The Reverend Lancelot Edward Threlkeld (20 October 1788 – 10 October 1859) was an English missionary.
Threlkeld was son of Samuel Joseph Threlkeld, was born in England. He was well educated, and in 1814 the London Missionary Society accepted him as a missionary to the heathen. In the following year he was ordained as a missionary and sailed for Tahiti, but the illness and subsequent death of his child detained Threlkeld for a year at Rio de Janeiro, where he started a Protestant church. He left for Sydney on 22 January 1817, arrived on 11 May, after a short stay went to the South Sea Islands, and arrived at Eimeo (now Mo'orea in French Polynesia) in November.

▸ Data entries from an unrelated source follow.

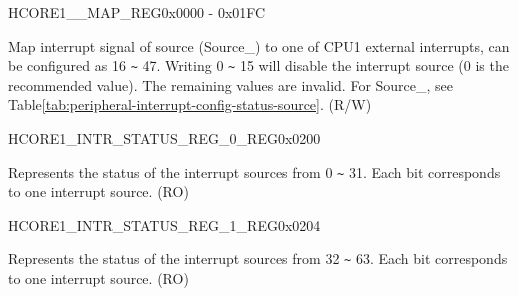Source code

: \begin{register}{H}{CORE1\_\_MAP\_REG}{0x0000 - 0x01FC}\label{regdesc:CORE1SOURCEregindexYMAPREG}
%
%
\regnewline%
\begin{regdesc}\begin{reglist}
\label{fielddesc:CORE1CORE1LPWDTINTMAP}\item [CORE1\_SOURCE\_\regindex{Y}\_MAP] Map interrupt signal of source (Source\_) to one of CPU1 external interrupts, can be configured as 16 \verb+~+ 47. Writing 0 \verb+~+ 15 will disable the interrupt source (0 is the recommended value). The remaining values are invalid. For Source\_, see Table\ref{tab:peripheral-interrupt-config-status-source}.  (R/W)
\end{reglist}\end{regdesc}
\end{register}



\begin{register}{H}{CORE1\_INTR\_STATUS\_REG\_0\_REG}{0x0200}\label{regdesc:CORE1INTRSTATUSREG0REG}
%
\regnewline%
\begin{regdesc}\begin{reglist}
\label{fielddesc:CORE1CORE1INTRSTATUS0}\item [CORE1\_INTR\_STATUS\_0] Represents the status of the interrupt sources from 0 \verb+~+ 31. Each bit corresponds to one interrupt source.  (RO)
\end{reglist}\end{regdesc}
\end{register}


\begin{register}{H}{CORE1\_INTR\_STATUS\_REG\_1\_REG}{0x0204}\label{regdesc:CORE1INTRSTATUSREG1REG}
%
\regnewline%
\begin{regdesc}\begin{reglist}
\label{fielddesc:CORE1CORE1INTRSTATUS1}\item [CORE1\_INTR\_STATUS\_1] Represents the status of the interrupt sources from 32 \verb+~+ 63. Each bit corresponds to one interrupt source. (RO)
\end{reglist}\end{regdesc}
\end{register}


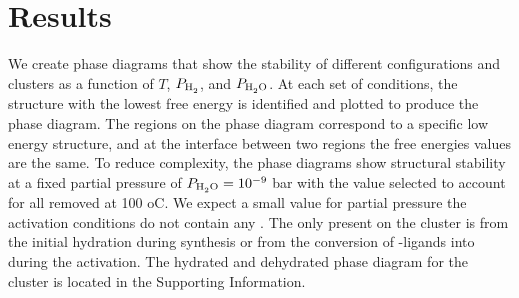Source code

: \documentclass[journal=jctcce,manuscript=article]{achemso}
\begin{document}
\newpage

\section{Results}
We create phase diagrams that show the stability of different configurations and clusters as a function of $T$, $P_{\text{\ce{H2}}}$, and $P_{\text{\ce{H2O}}}$. At each set of conditions, the structure with the lowest free energy is identified and plotted to produce the phase diagram. The regions on the phase diagram correspond to a specific low energy structure, and at the interface between two regions the free energies values are the same. To reduce complexity, the phase diagrams show structural stability at a fixed partial pressure of $P_{\text{\ce{H2O}}} = 10^{-9}$ bar with the value selected to account for all  removed at 100 oC. We expect a small value for  partial pressure the activation conditions do not contain any . The only  present on the cluster is from the initial hydration during synthesis or from the conversion of -ligands into  during the activation. The hydrated and dehydrated phase diagram for the  cluster is located in the Supporting Information. 

%    
%    
\end{document}
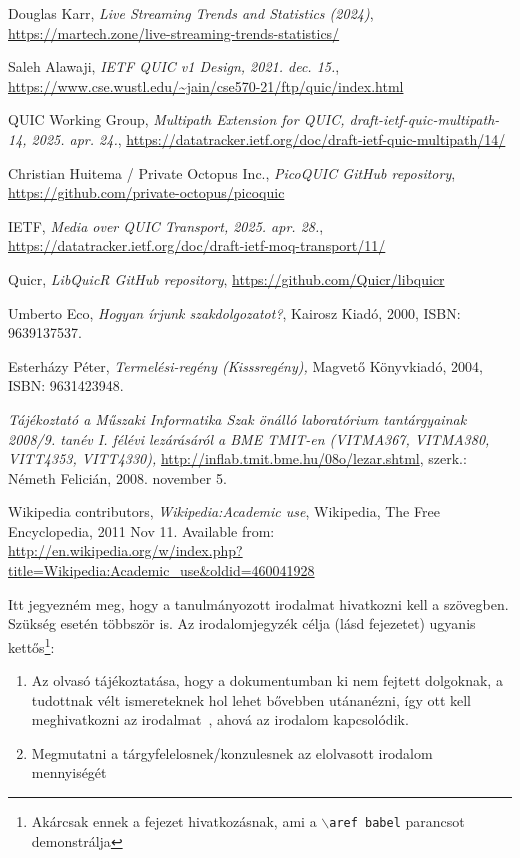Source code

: \documentclass[a4paper,oneside]{article}
\begin{document}
\begin{thebibliography}{9}
\label{sec:tanulm-irod-jegyz}

 Douglas Karr, \emph{Live Streaming Trends and Statistics (2024)}, 
\url{https://martech.zone/live-streaming-trends-statistics/}

 Saleh Alawaji, \emph{IETF QUIC v1 Design, 2021. dec. 15.}, 
\url{https://www.cse.wustl.edu/~jain/cse570-21/ftp/quic/index.html}

 QUIC Working Group, \emph{Multipath Extension for QUIC, draft-ietf-quic-multipath-14, 2025. apr. 24.}, \url{https://datatracker.ietf.org/doc/draft-ietf-quic-multipath/14/}

 Christian Huitema / Private Octopus Inc., \emph{PicoQUIC GitHub repository}, \url{https://github.com/private-octopus/picoquic}

 IETF, \emph{Media over QUIC Transport, 2025. apr. 28.}, \url{https://datatracker.ietf.org/doc/draft-ietf-moq-transport/11/}

 Quicr, \emph{LibQuicR GitHub repository}, \url{https://github.com/Quicr/libquicr}


 Umberto Eco, \emph{Hogyan írjunk szakdolgozatot?},
  Kairosz Kiadó, 2000, ISBN: 9639137537.

 Esterházy Péter, \emph{Termelési-regény (Kisssregény),}
  Magvető Könyvkiadó, 2004, ISBN: 9631423948.

 \emph{Tájékoztató a Műszaki Informatika Szak önálló
    laboratórium tantárgyainak 2008/9. tanév I. félévi lezárásáról a
    BME TMIT-en (VITMA367, VITMA380, VITT4353, VITT4330),}
  \url{http://inflab.tmit.bme.hu/08o/lezar.shtml}, szerk.: Németh Felicián,
  2008. november 5.

 Wikipedia contributors, \emph{Wikipedia:Academic
    use}, Wikipedia, The Free Encyclopedia, 2011 Nov 11.  Available
  from: \\ \url{http://en.wikipedia.org/w/index.php?title=Wikipedia:Academic\_use\&oldid=460041928}

\end{thebibliography}

Itt jegyezném meg, hogy a tanulmányozott irodalmat hivatkozni kell a
szövegben.  Szükség esetén többször is.  Az irodalomjegyzék célja
(lásd  fejezetet) ugyanis
kettős\footnote{Akárcsak ennek a fejezet hivatkozásnak, ami a
  \texttt{$\backslash$aref babel} parancsot demonstrálja}:
\begin{enumerate}
\item Az olvasó tájékoztatása, hogy a dokumentumban ki nem fejtett
  dolgoknak, a tudottnak vélt ismereteknek hol lehet bővebben
  utánanézni, így ott kell meghivatkozni az irodalmat~\cite{eco,
    esterhazy}, ahová az irodalom kapcsolódik.
\item Megmutatni a tárgyfelelosnek/konzulesnek az elolvasott irodalom
  mennyiségét
\end{enumerate}
\end{document}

A missionary station was formed at Raiatea and Threlkeld worked there for nearly seven years. His wife died, and being left with four children he returned to Sydney in 1824. A mission to the aborigines was founded at Lake Macquarie, 10,000 acres (40 km²) were reserved, and Threlkeld was appointed missionary. He went to live with the aborigines on their reservation, and in 1826 published Specimens of a Dialect of the Aborigines of New South Wales (author's own statement but the British Museum copy is dated 1827). In 1828 he came in conflict with the London Missionary Society which objected to his incurring unauthorized expenses in connexion with the mission. Threlkeld in reply published a pamphlet which the treasurer of the society described as "virulent". The connexion with the Missionary Society was severed and it was decided that Threlkeld should be allowed to continue his work with a salary of £150 a year from the colonial government. He was also allowed four convict servants with rations.
In 1834 he published An Australian Grammar, comprehending the Principles and Natural Rules of the Language, as spoken by the Aborigines, in the vicinity of Hunter's river, Lake Macquarie, New South Wales. The book describes the Awabakal language. This was followed in 1836 by An Australian Spelling Book in the Language spoken by the Aborigines. Threlkeld worked on for some years and began translating the New Testament into the Hunter's River language of the aborigines, but by 1842 it was realized that he was having little or no success in his mission which was then given up. Threlkeld had received a legacy from his father's estate which apparently was spent on his mission house and this reverted to the crown when the mission was abandoned.
In 1842 Threlkeld became pastor of the Congregational church at Watsons Bay, Sydney, and in 1845 he was appointed minister of the Mariners' church at Sydney and continued in this position until his death. In 1850 he published A Key to the Structure of the Aboriginal Language, and he was still working on a translation of the four Gospels when he died suddenly at Sydney. He was married twice and was survived by sons and daughters of both marriages. In 1892 An Australian Language as spoken by the Awabakal the People of Awaba or Lake Macquarie being an account of their Language, Traditions and Customs; by L. E. Threlkeld. Rearranged, condensed, and edited, with an Appendix by John Fraser, B.A., LL.D., was issued by the government of New South Wales.
Carey, Hilary. 2004. Lancelot Threlkeld and missionary linguistics in Australia to 1850. Missionary Linguistics/Lingüística Misionera: Selected Papers from the First International Conference on Missionary Linguistics, Oslo 13-16 March 2003, ed. by Otto Zwartjes and Even Hovdhaugn, 253-275. (Studies in the History of Language Sciences.) Amsterdam: John Benjamins.
Carey, Hilary M. 2010. Lancelot Threlkeld, Biraban, and the Colonial Bible in Australia. Comparative Studies in Society and History Volume 52, Issue 02, pp 447-478.